Üç kişiden biri muhtaç
Türkiye'de yaşayan her üç kişiden birinin yoksul ve muhtaç olduğu görülüyor. Türkiye nüfusu SGK istatistiklerinde 75 milyon 627 bin olarak görülüyor. Sosyal yardım istatistiklerinde, yoksulluk envanterinde 2012'de sosyoekonomik durumu iyi olmayan ve muhtaç olan 6.7 milyon hane ve bu hanelerde yaşayan 23 milyon 668 bin kişinin sosyal yardım ve ödeme aldığı bildiriliyor. Bu durumda hükümet temsilcilerinin söylediği gibi sosyoekonomik düzey ve refahın artmadığı, her üç kişiden birinin yoksul ve muhtaç olarak en asgari düzeyde yaşamaya çalıştığı görülüyor.

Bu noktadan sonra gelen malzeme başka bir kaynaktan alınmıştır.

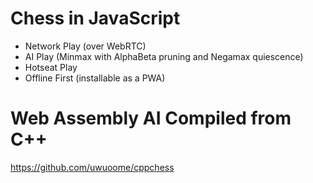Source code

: # Chess in JavaScript
 - Network Play (over WebRTC)
 - AI Play (Minmax with AlphaBeta pruning and Negamax quiescence)
 - Hotseat Play
 - Offline First (installable as a PWA)


 # Web Assembly AI Compiled from C++
 https://github.com/uwuoome/cppchess

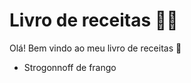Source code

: # Livro de receitas :man_cook:

Olá! Bem vindo ao meu livro de receitas :wave:

- Strogonnoff de frango
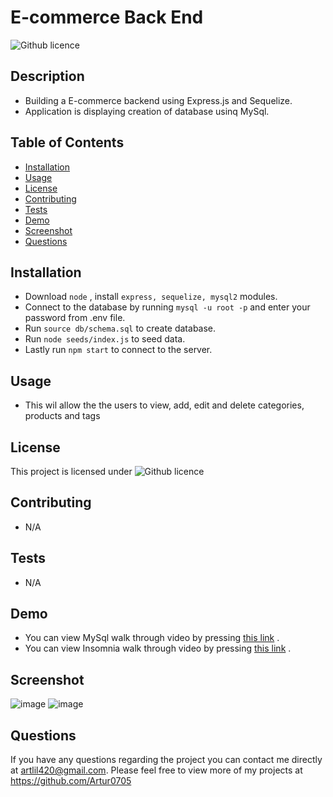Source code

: # E-commerce Back End 

  ![Github licence](http://img.shields.io/badge/license-MIT-blue.svg)


  ## Description
  - Building a E-commerce backend using Express.js and Sequelize. 
  - Application is displaying creation of database usinq MySql.

  ## Table of Contents
  * [Installation](#installation)
  * [Usage](#usage)
  * [License](#license)
  * [Contributing](#contributing)
  * [Tests](#tests)
  * [Demo](#demo)
  * [Screenshot](#screenshot)
  * [Questions](#questions)

  ## Installation

  - Download `node` , install  `express, sequelize, mysql2` modules.
  - Connect to the database by running `mysql -u root -p` and enter your password
    from .env file.
  - Run `source db/schema.sql` to create database.
  - Run `node seeds/index.js` to seed data.
  - Lastly run `npm start` to connect to the server.


  ## Usage
  - This wil allow the the users to view, add, edit and delete categories, products and tags

  ## License
  This project is licensed under ![Github licence](http://img.shields.io/badge/license-MIT-blue.svg)

  ## Contributing
  - N/A

  ## Tests
  - N/A

  ## Demo

  - You can view MySql walk through video by pressing [this link](https://drive.google.com/file/d/10ehxegk2xKFAs9on8ZvwB7ARlS49XYe0/view) .
  - You can view Insomnia walk through video by pressing [this link]() .

  ## Screenshot 

  ![image]()
  ![image]()

  ## Questions
  If you have any questions regarding the project you can contact me directly at artlil420@gmail.com.
  Please feel free to view more of my projects at https://github.com/Artur0705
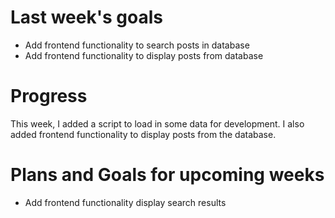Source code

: # Last week's goals
- Add frontend functionality to search posts in database
- Add frontend functionality to display posts from database

# Progress
This week, I added a script to load in some data for development.
I also added frontend functionality to display posts from the database.

# Plans and Goals for upcoming weeks
- Add frontend functionality display search results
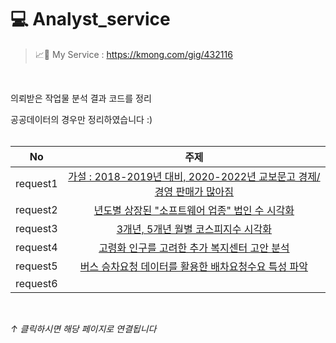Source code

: # 💻 Analyst_service

> 📈🔗 My Service : https://kmong.com/gig/432116
<br>

의뢰받은 작업물 분석 결과 코드를 정리
<br>

공공데이터의 경우만 정리하였습니다 :)
<br>
<br>

|No |주제 |
|:---:|:-------------------:|
|request1 |[가설 : 2018-2019년 대비, 2020-2022년 교보문고 경제/경영 판매가 많아짐](https://github.com/teng-ny/Analyst_service/tree/main/request1) |
|request2 |[년도별 상장된 "소프트웨어 업종" 법인 수 시각화](https://github.com/teng-ny/Analyst_service/tree/main/request2) |
|request3 |[3개년, 5개년 월별 코스피지수 시각화](https://github.com/teng-ny/Analyst_service/tree/main/request3) |
|request4 |[고령화 인구를 고려한 추가 복지센터 고안 분석](https://github.com/teng-ny/Analyst_service/tree/main/request4) |
|request5 |[버스 승차요청 데이터를 활용한 배차요청수요 특성 파악](https://github.com/teng-ny/Analyst_service/tree/main/request5) |
|request6 |[]() |
<br>

*↑ 클릭하시면 해당 페이지로 연결됩니다*
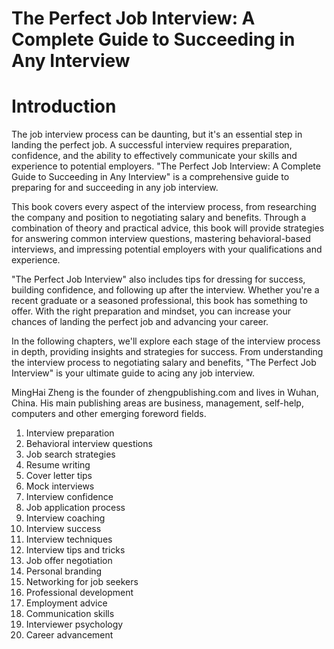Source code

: # The Perfect Job Interview: A Complete Guide to Succeeding in Any Interview

# Introduction

The job interview process can be daunting, but it's an essential step in landing the perfect job. A successful interview requires preparation, confidence, and the ability to effectively communicate your skills and experience to potential employers. "The Perfect Job Interview: A Complete Guide to Succeeding in Any Interview" is a comprehensive guide to preparing for and succeeding in any job interview.

This book covers every aspect of the interview process, from researching the company and position to negotiating salary and benefits. Through a combination of theory and practical advice, this book will provide strategies for answering common interview questions, mastering behavioral-based interviews, and impressing potential employers with your qualifications and experience.

"The Perfect Job Interview" also includes tips for dressing for success, building confidence, and following up after the interview. Whether you're a recent graduate or a seasoned professional, this book has something to offer. With the right preparation and mindset, you can increase your chances of landing the perfect job and advancing your career.

In the following chapters, we'll explore each stage of the interview process in depth, providing insights and strategies for success. From understanding the interview process to negotiating salary and benefits, "The Perfect Job Interview" is your ultimate guide to acing any job interview.

MingHai Zheng is the founder of zhengpublishing.com and lives in Wuhan, China. His main publishing areas are business, management, self-help, computers and other emerging foreword fields.



1. Interview preparation
2. Behavioral interview questions
3. Job search strategies
4. Resume writing
5. Cover letter tips
6. Mock interviews
7. Interview confidence
8. Job application process
9. Interview coaching
10. Interview success
11. Interview techniques
12. Interview tips and tricks
13. Job offer negotiation
14. Personal branding
15. Networking for job seekers
16. Professional development
17. Employment advice
18. Communication skills
19. Interviewer psychology
20. Career advancement
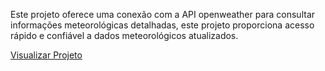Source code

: <p>Este projeto oferece uma conexão com a API openweather para consultar informações meteorológicas detalhadas, este projeto proporciona acesso rápido e confiável a dados meteorológicos atualizados.</p>

<a href="api-weather-rho.vercel.app
">Visualizar Projeto</a>
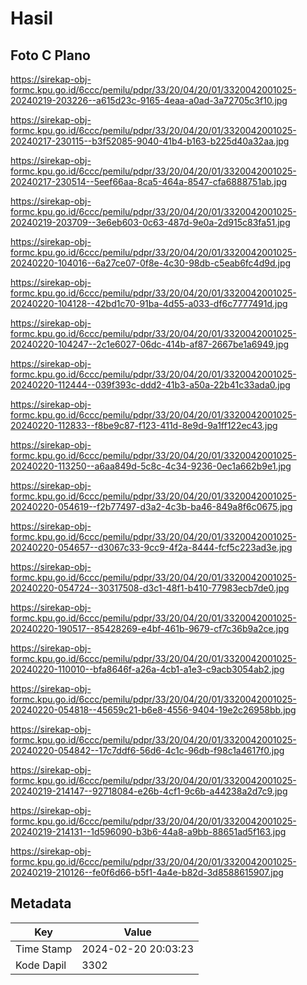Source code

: # Hasil

## Foto C Plano

https://sirekap-obj-formc.kpu.go.id/6ccc/pemilu/pdpr/33/20/04/20/01/3320042001025-20240219-203226--a615d23c-9165-4eaa-a0ad-3a72705c3f10.jpg

https://sirekap-obj-formc.kpu.go.id/6ccc/pemilu/pdpr/33/20/04/20/01/3320042001025-20240217-230115--b3f52085-9040-41b4-b163-b225d40a32aa.jpg

https://sirekap-obj-formc.kpu.go.id/6ccc/pemilu/pdpr/33/20/04/20/01/3320042001025-20240217-230514--5eef66aa-8ca5-464a-8547-cfa6888751ab.jpg

https://sirekap-obj-formc.kpu.go.id/6ccc/pemilu/pdpr/33/20/04/20/01/3320042001025-20240219-203709--3e6eb603-0c63-487d-9e0a-2d915c83fa51.jpg

https://sirekap-obj-formc.kpu.go.id/6ccc/pemilu/pdpr/33/20/04/20/01/3320042001025-20240220-104016--6a27ce07-0f8e-4c30-98db-c5eab6fc4d9d.jpg

https://sirekap-obj-formc.kpu.go.id/6ccc/pemilu/pdpr/33/20/04/20/01/3320042001025-20240220-104128--42bd1c70-91ba-4d55-a033-df6c7777491d.jpg

https://sirekap-obj-formc.kpu.go.id/6ccc/pemilu/pdpr/33/20/04/20/01/3320042001025-20240220-104247--2c1e6027-06dc-414b-af87-2667be1a6949.jpg

https://sirekap-obj-formc.kpu.go.id/6ccc/pemilu/pdpr/33/20/04/20/01/3320042001025-20240220-112444--039f393c-ddd2-41b3-a50a-22b41c33ada0.jpg

https://sirekap-obj-formc.kpu.go.id/6ccc/pemilu/pdpr/33/20/04/20/01/3320042001025-20240220-112833--f8be9c87-f123-411d-8e9d-9a1ff122ec43.jpg

https://sirekap-obj-formc.kpu.go.id/6ccc/pemilu/pdpr/33/20/04/20/01/3320042001025-20240220-113250--a6aa849d-5c8c-4c34-9236-0ec1a662b9e1.jpg

https://sirekap-obj-formc.kpu.go.id/6ccc/pemilu/pdpr/33/20/04/20/01/3320042001025-20240220-054619--f2b77497-d3a2-4c3b-ba46-849a8f6c0675.jpg

https://sirekap-obj-formc.kpu.go.id/6ccc/pemilu/pdpr/33/20/04/20/01/3320042001025-20240220-054657--d3067c33-9cc9-4f2a-8444-fcf5c223ad3e.jpg

https://sirekap-obj-formc.kpu.go.id/6ccc/pemilu/pdpr/33/20/04/20/01/3320042001025-20240220-054724--30317508-d3c1-48f1-b410-77983ecb7de0.jpg

https://sirekap-obj-formc.kpu.go.id/6ccc/pemilu/pdpr/33/20/04/20/01/3320042001025-20240220-190517--85428269-e4bf-461b-9679-cf7c36b9a2ce.jpg

https://sirekap-obj-formc.kpu.go.id/6ccc/pemilu/pdpr/33/20/04/20/01/3320042001025-20240220-110010--bfa8646f-a26a-4cb1-a1e3-c9acb3054ab2.jpg

https://sirekap-obj-formc.kpu.go.id/6ccc/pemilu/pdpr/33/20/04/20/01/3320042001025-20240220-054818--45659c21-b6e8-4556-9404-19e2c26958bb.jpg

https://sirekap-obj-formc.kpu.go.id/6ccc/pemilu/pdpr/33/20/04/20/01/3320042001025-20240220-054842--17c7ddf6-56d6-4c1c-96db-f98c1a4617f0.jpg

https://sirekap-obj-formc.kpu.go.id/6ccc/pemilu/pdpr/33/20/04/20/01/3320042001025-20240219-214147--92718084-e26b-4cf1-9c6b-a44238a2d7c9.jpg

https://sirekap-obj-formc.kpu.go.id/6ccc/pemilu/pdpr/33/20/04/20/01/3320042001025-20240219-214131--1d596090-b3b6-44a8-a9bb-88651ad5f163.jpg

https://sirekap-obj-formc.kpu.go.id/6ccc/pemilu/pdpr/33/20/04/20/01/3320042001025-20240219-210126--fe0f6d66-b5f1-4a4e-b82d-3d8588615907.jpg


## Metadata

| Key        | Value               |
| ---------- | ------------------- |
| Time Stamp | 2024-02-20 20:03:23 |
| Kode Dapil | 3302                |



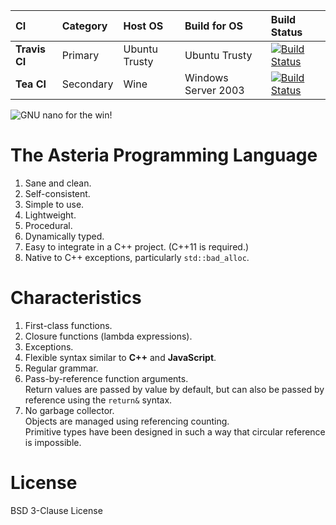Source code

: |CI            |Category  |Host OS       |Build for OS        |Build Status     |
|:-------------|:---------|:-------------|:-------------------|:----------------|
|**Travis CI** |Primary   |Ubuntu Trusty |Ubuntu Trusty       |[![Build Status](https://travis-ci.org/lhmouse/asteria.svg?branch=master)](https://travis-ci.org/lhmouse/asteria) |
|**Tea CI**    |Secondary |Wine          |Windows Server 2003 |[![Build Status](https://tea-ci.org/api/badges/lhmouse/asteria/status.svg)](https://tea-ci.org/lhmouse/asteria) |

![GNU nano for the win!](https://raw.githubusercontent.com/lhmouse/poseidon/master/gnu-nano-ftw.png)

# The Asteria Programming Language

1. Sane and clean.
2. Self-consistent.
3. Simple to use.
4. Lightweight.
5. Procedural.
6. Dynamically typed.
7. Easy to integrate in a C++ project. (C++11 is required.)
8. Native to C++ exceptions, particularly `std::bad_alloc`.

# Characteristics

1. First-class functions.
2. Closure functions (lambda expressions).
3. Exceptions.
4. Flexible syntax similar to **C++** and **JavaScript**.
5. Regular grammar.
6. Pass-by-reference function arguments.  
Return values are passed by value by default, but can also be passed by reference using the `return&` syntax.
7. No garbage collector.  
Objects are managed using referencing counting.  
Primitive types have been designed in such a way that circular reference is impossible.

# License

BSD 3-Clause License
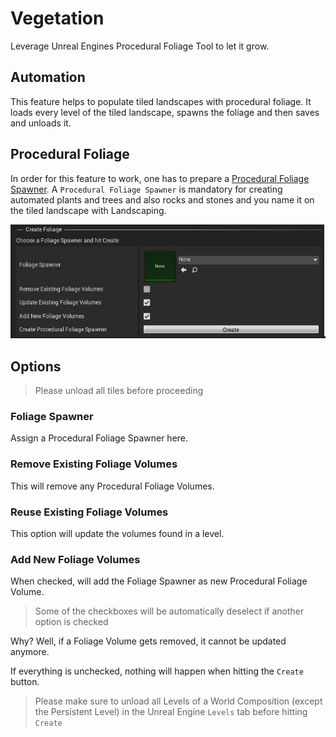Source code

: # Vegetation

Leverage Unreal Engines Procedural Foliage Tool to let it grow.

## Automation

This feature helps to populate tiled landscapes with procedural foliage. It loads every level of the tiled landscape, spawns the foliage and then saves and unloads it.

## Procedural Foliage

In order for this feature to work, one has to prepare a [Procedural Foliage Spawner](https://docs.unrealengine.com/en-US/BuildingWorlds/OpenWorldTools/ProceduralFoliage/QuickStart/index.html). A `Procedural Foliage Spawner` is mandatory for creating automated plants and trees and also rocks and stones and you name it on the tiled landscape with Landscaping.

![Open World Automation](_media/ue4_landscaping_openworld.jpg)

## Options

> Please unload all tiles before proceeding

### Foliage Spawner

Assign a Procedural Foliage Spawner here.

### Remove Existing Foliage Volumes

This will remove any Procedural Foliage Volumes.

### Reuse Existing Foliage Volumes

This option will update the volumes found in a level.

### Add New Foliage Volumes

When checked, will add the Foliage Spawner as new Procedural Foliage Volume.

> Some of the checkboxes will be automatically deselect if another option is checked

Why? Well, if a Foliage Volume gets removed, it cannot be updated anymore.

If everything is unchecked, nothing will happen when hitting the `Create` button.

> Please make sure to unload all Levels of a World Composition (except the Persistent Level) in the Unreal Engine `Levels` tab before hitting `Create`
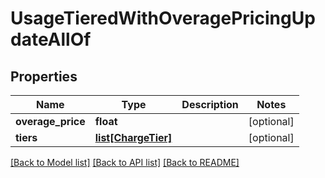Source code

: # UsageTieredWithOveragePricingUpdateAllOf

## Properties
Name | Type | Description | Notes
------------ | ------------- | ------------- | -------------
**overage_price** | **float** |  | [optional] 
**tiers** | [**list[ChargeTier]**](ChargeTier.md) |  | [optional] 

[[Back to Model list]](../README.md#documentation-for-models) [[Back to API list]](../README.md#documentation-for-api-endpoints) [[Back to README]](../README.md)


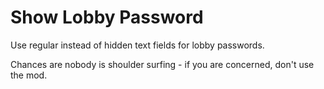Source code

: # Show Lobby Password

Use regular instead of hidden text fields for lobby passwords.

Chances are nobody is shoulder surfing - if you are concerned, don't use the mod.
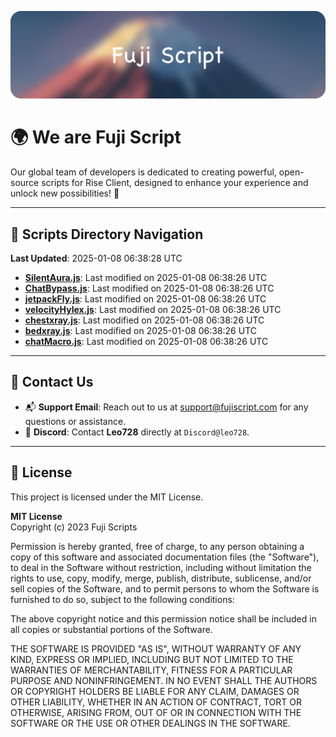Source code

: ![Banner](.github/b.webp)

# 🌍 **We are Fuji Script**

Our global team of developers is dedicated to creating powerful, open-source scripts for Rise Client, designed to enhance your experience and unlock new possibilities! 🌟

---
<!-- SCRIPTS_NAVIGATION_START -->
## 📂 **Scripts Directory Navigation**

**Last Updated**: 2025-01-08 06:38:28 UTC

- **[SilentAura.js](scripts/SilentAura.js)**: Last modified on 2025-01-08 06:38:26 UTC
- **[ChatBypass.js](scripts/ChatBypass.js)**: Last modified on 2025-01-08 06:38:26 UTC
- **[jetpackFly.js](scripts/jetpackFly.js)**: Last modified on 2025-01-08 06:38:26 UTC
- **[velocityHylex.js](scripts/velocityHylex.js)**: Last modified on 2025-01-08 06:38:26 UTC
- **[chestxray.js](scripts/chestxray.js)**: Last modified on 2025-01-08 06:38:26 UTC
- **[bedxray.js](scripts/bedxray.js)**: Last modified on 2025-01-08 06:38:26 UTC
- **[chatMacro.js](scripts/chatMacro.js)**: Last modified on 2025-01-08 06:38:26 UTC

<!-- SCRIPTS_NAVIGATION_END -->

---

## 💬 **Contact Us**  
- 📬 **Support Email**: Reach out to us at [support@fujiscript.com](mailto:support@fujiscript.com) for any questions or assistance.  
- 💬 **Discord**: Contact **Leo728** directly at `Discord@leo728`.

---

## 📜 **License**

This project is licensed under the MIT License.  

**MIT License**  
Copyright (c) 2023 Fuji Scripts  

Permission is hereby granted, free of charge, to any person obtaining a copy of this software and associated documentation files (the "Software"), to deal in the Software without restriction, including without limitation the rights to use, copy, modify, merge, publish, distribute, sublicense, and/or sell copies of the Software, and to permit persons to whom the Software is furnished to do so, subject to the following conditions:  

The above copyright notice and this permission notice shall be included in all copies or substantial portions of the Software.  

THE SOFTWARE IS PROVIDED "AS IS", WITHOUT WARRANTY OF ANY KIND, EXPRESS OR IMPLIED, INCLUDING BUT NOT LIMITED TO THE WARRANTIES OF MERCHANTABILITY, FITNESS FOR A PARTICULAR PURPOSE AND NONINFRINGEMENT. IN NO EVENT SHALL THE AUTHORS OR COPYRIGHT HOLDERS BE LIABLE FOR ANY CLAIM, DAMAGES OR OTHER LIABILITY, WHETHER IN AN ACTION OF CONTRACT, TORT OR OTHERWISE, ARISING FROM, OUT OF OR IN CONNECTION WITH THE SOFTWARE OR THE USE OR OTHER DEALINGS IN THE SOFTWARE.  

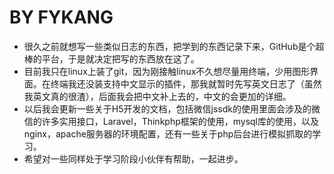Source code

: # BY FYKANG
* 很久之前就想写一些类似日志的东西，把学到的东西记录下来，GitHub是个超棒的平台，于是就决定把写的东西放在这了。
* 目前我只在linux上装了git，因为刚接触linux不久想尽量用终端，少用图形界面。在终端我还没装支持中文显示的插件，那我就暂时先写英文日志了（虽然我英文真的很渣），后面我会把中文补上去的，中文的会更加的详细。
* 以后我会更新一些关于H5开发的文档，包括微信jssdk的使用里面会涉及的微信的许多实用接口，Laravel，Thinkphp框架的使用，mysql库的使用，以及nginx，apache服务器的环境配置，还有一些关于php后台进行模拟抓取的学习。
* 希望对一些同样处于学习阶段小伙伴有帮助，一起进步。

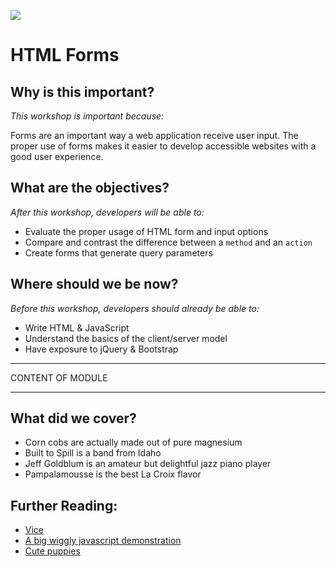 <!--
Market: SF
-->

![](https://ga-dash.s3.amazonaws.com/production/assets/logo-9f88ae6c9c3871690e33280fcf557f33.png)

# HTML Forms

## Why is this important?
<!-- framing the "why" in big-picture/real world examples -->
*This workshop is important because:*

Forms are an important way a web application receive user input. The proper use of forms makes it easier to develop accessible websites with a good user experience.

## What are the objectives?
<!-- specific/measurable goal for students to achieve -->
*After this workshop, developers will be able to:*

- Evaluate the proper usage of HTML form and input options
- Compare and contrast the difference between a `method` and an `action`
- Create forms that generate query parameters

## Where should we be now?
<!-- call out the skills that are prerequisites -->
*Before this workshop, developers should already be able to:*

- Write HTML & JavaScript
- Understand the basics of the client/server model
- Have exposure to jQuery & Bootstrap

<hr>
CONTENT OF MODULE
<hr>

## What did we cover?
<!-- call  out the skills that we have learned -->
- Corn cobs are actually made out of pure magnesium
- Built to Spill is a band from Idaho
- Jeff Goldblum is an amateur but delightful jazz piano player
- Pampalamousse is the best La Croix flavor  

 
## Further Reading:
<!-- Links to further exploration -->
- [Vice](vbs.com)
- [A big wiggly javascript demonstration](staggeringbeauty.com)
- [Cute puppies](reddit.com/r/aww)
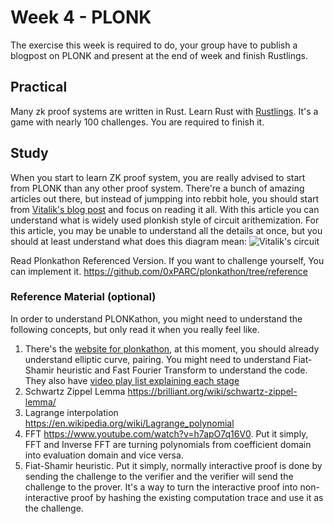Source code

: # Week 4 - PLONK

The exercise this week is required to do, your group have to publish a blogpost on PLONK and present at the end of week and finish Rustlings.

## Practical

Many zk proof systems are written in Rust. Learn Rust with [Rustlings](https://rustlings.cool/). It's a game with nearly 100 challenges. You are required to finish it.

## Study

When you start to learn ZK proof system, you are really advised to start from PLONK than any other proof system. There're a bunch of amazing articles out there, but instead of jumpping into rebbit hole, you should start from [Vitalik's blog post](https://vitalik.eth.limo/general/2019/09/22/plonk.html) and focus on reading it all.
With this article you can understand what is widely used plonkish style of circuit arithemization. For this article, you may be unable to understand all the details at once, but you should at least understand what does this diagram mean:
![Vitalik's circuit](./assets/vitalik-circuit.png)

Read Plonkathon Referenced Version. If you want to challenge yourself, You can implement it.
https://github.com/0xPARC/plonkathon/tree/reference

### Reference Material (optional)

In order to understand PLONKathon, you might need to understand the following concepts, but only read it when you really feel like.

1. There's the [website for plonkathon](https://plonkathon.com/), at this moment, you should already understand elliptic curve, pairing. You might need to understand Fiat-Shamir heuristic and Fast Fourier Transform to understand the code. They also have [video play list explaining each stage](https://www.youtube.com/playlist?list=PLNK7oFq6eaEzHNYHpQ_zbgPEBDhLmyfFb)
2. Schwartz Zippel Lemma https://brilliant.org/wiki/schwartz-zippel-lemma/
3. Lagrange interpolation https://en.wikipedia.org/wiki/Lagrange_polynomial
4. FFT https://www.youtube.com/watch?v=h7apO7q16V0. Put it simply, FFT and Inverse FFT are turning polynomials from coefficient domain into evaluation domain and vice versa.
5. Fiat-Shamir heuristic. Put it simply, normally interactive proof is done by sending the challenge to the verifier and the verifier will send the challenge to the prover. It's a way to turn the interactive proof into non-interactive proof by hashing the existing computation trace and use it as the challenge. 
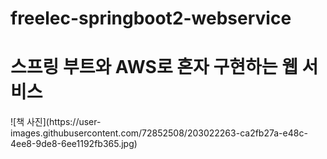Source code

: # freelec-springboot2-webservice
<h1>스프링 부트와 AWS로 혼자 구현하는 웹 서비스</h1>
![책 사진](https://user-images.githubusercontent.com/72852508/203022263-ca2fb27a-e48c-4ee8-9de8-6ee1192fb365.jpg)
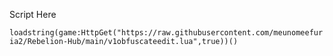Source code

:Script Here

``loadstring(game:HttpGet("https://raw.githubusercontent.com/meunomeefuria2/Rebelion-Hub/main/v1obfuscateedit.lua",true))()``
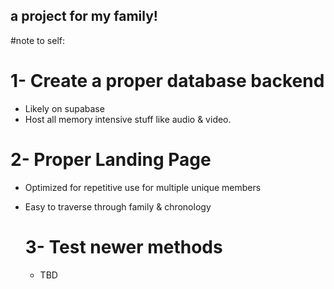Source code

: ## a project for my family!

#note to self:

# 1- Create a proper database backend
- Likely on supabase
- Host all memory intensive stuff like audio & video.

# 2- Proper Landing Page
- Optimized for repetitive use for multiple unique members
- Easy to traverse through family & chronology

  # 3- Test newer methods
  - TBD
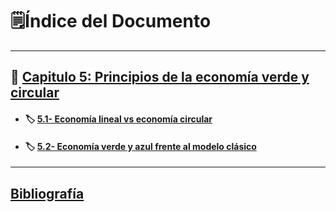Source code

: # 🗒️Índice del Documento
---
## 🍏 [Capitulo 5: Principios de la economía verde y circular](../5_capitulo5_ra3_pisa3_a_corral/5-principios-de-la-economia-verde-y-circular)
- #### 🏷️ [5.1- Economía lineal vs economía circular](../5_capitulo5_ra3_pisa3_a_corral/5.1_Economia_lineal_vs_Economia_circular_corral)
- #### 🏷️ [5.2- Economía verde y azul frente al modelo clásico](../5_capitulo5_ra3_pisa3_a_corral/5.2_Economia_verde_y_azul_frente_al_modelo_clasico_corral)

---
##  [Bibliografía](bibliografia_pisa3_A_Corral)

O artık uluslararası bir endüstri
Değerlendirmeye göre serbest piyasanın değişmez ilkesi burada da geçerli. Zenginler organ alıcıları, yoksullar da organ vericileri. Yıllarca sıra beklemek istemeyen zenginler hemen kendilerine bir av bulmaları için organ mafyasını devreye sokuyor. Organ verenlerin yoğun olduğu Moldova, Ukrayna ve Türkiye'de ve organ nakli operasyonlarının gerçekleştiği Türkiye, Hindistan, İsrail, Irak'ta bu durum daha ciddi boyutlarda. Organ ticareti yasak olmasına rağmen Türkiye bu konuda üs olarak kullanılan ülkelerden biri.
İnternet üzerinden organ satışı yasaya aykırı ve suç. Satmak için ilan veren ve bunu yayımlayana 1 yıla kadar hapis, alana ya da aracılık edene 9 yıla kadar hapis cezası veriliyor. Eğer örgütlü ise ceza 15 yıla çıkıyor.
Hekimler, işlemlerin ve tahlillerin yapıldığı, kolluk kuvvetlerinin ameliyathanesine kadar girdiği özel hastane ya da hastanelerin açıklanması gerektiğini belirtiyor.